▶ _REQUIRED WORK_
Starting from the first line below, count the lines carrying the string "single" and answer with the count by itself.

[RECORD EXTRACTS — start]

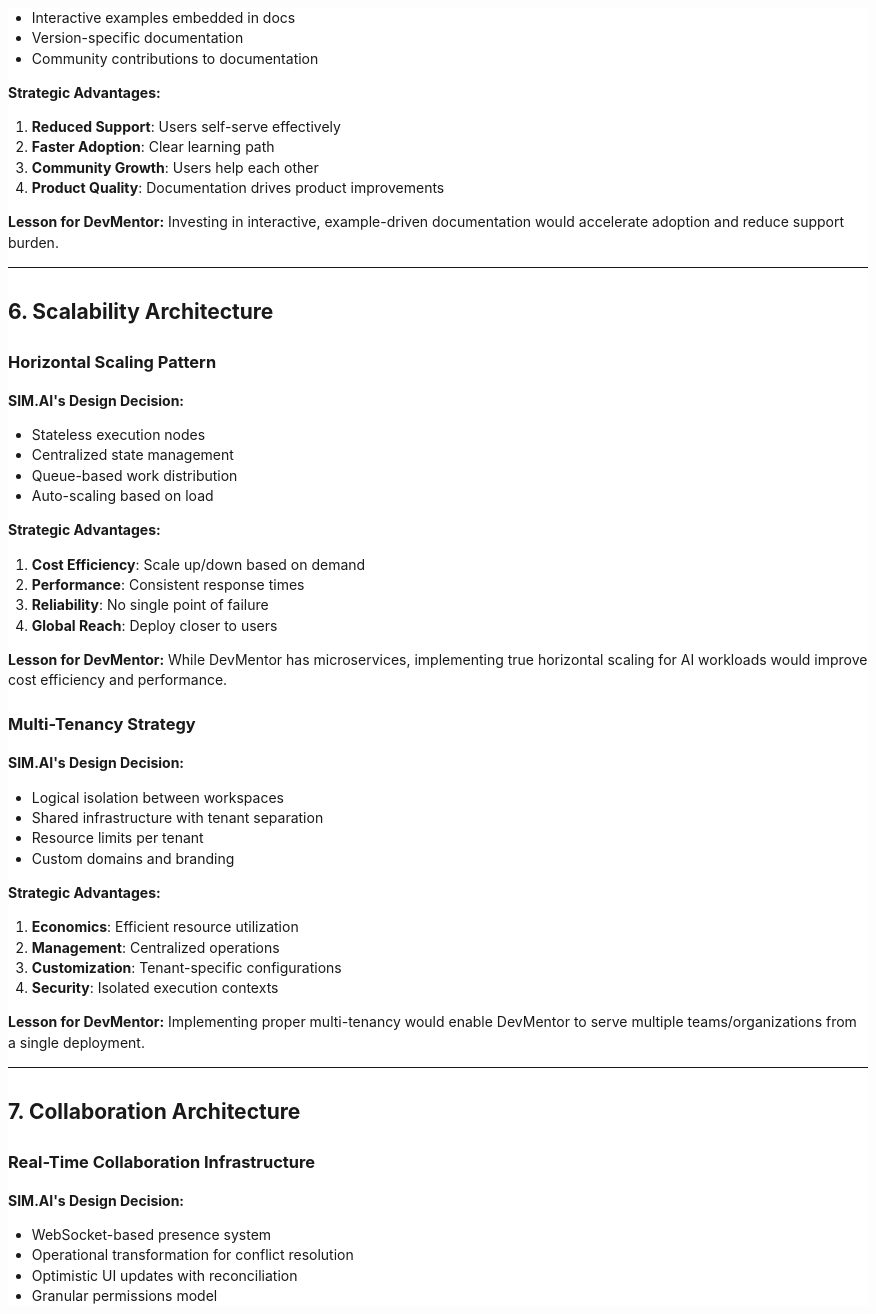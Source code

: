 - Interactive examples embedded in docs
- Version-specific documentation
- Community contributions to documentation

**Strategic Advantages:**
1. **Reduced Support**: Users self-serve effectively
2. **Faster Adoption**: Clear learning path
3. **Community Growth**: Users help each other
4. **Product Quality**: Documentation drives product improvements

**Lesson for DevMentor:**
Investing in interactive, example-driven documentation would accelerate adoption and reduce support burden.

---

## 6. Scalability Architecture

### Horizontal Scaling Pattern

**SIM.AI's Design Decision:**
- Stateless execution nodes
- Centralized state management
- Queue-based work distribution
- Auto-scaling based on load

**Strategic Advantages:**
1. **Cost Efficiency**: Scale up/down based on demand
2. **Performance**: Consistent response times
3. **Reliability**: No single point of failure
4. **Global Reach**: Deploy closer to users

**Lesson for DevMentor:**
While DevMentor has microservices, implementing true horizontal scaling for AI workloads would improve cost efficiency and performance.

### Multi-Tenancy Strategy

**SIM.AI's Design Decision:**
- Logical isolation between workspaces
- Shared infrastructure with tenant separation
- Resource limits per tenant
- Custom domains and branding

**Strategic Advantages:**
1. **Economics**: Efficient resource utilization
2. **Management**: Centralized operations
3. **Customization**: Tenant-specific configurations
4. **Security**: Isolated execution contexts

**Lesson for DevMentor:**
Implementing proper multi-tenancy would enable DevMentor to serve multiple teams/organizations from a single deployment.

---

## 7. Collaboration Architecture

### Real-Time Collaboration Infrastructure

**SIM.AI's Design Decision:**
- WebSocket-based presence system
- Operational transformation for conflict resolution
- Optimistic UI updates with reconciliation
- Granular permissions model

[RECORD EXTRACTS — finish]

▶ _REPLY_
2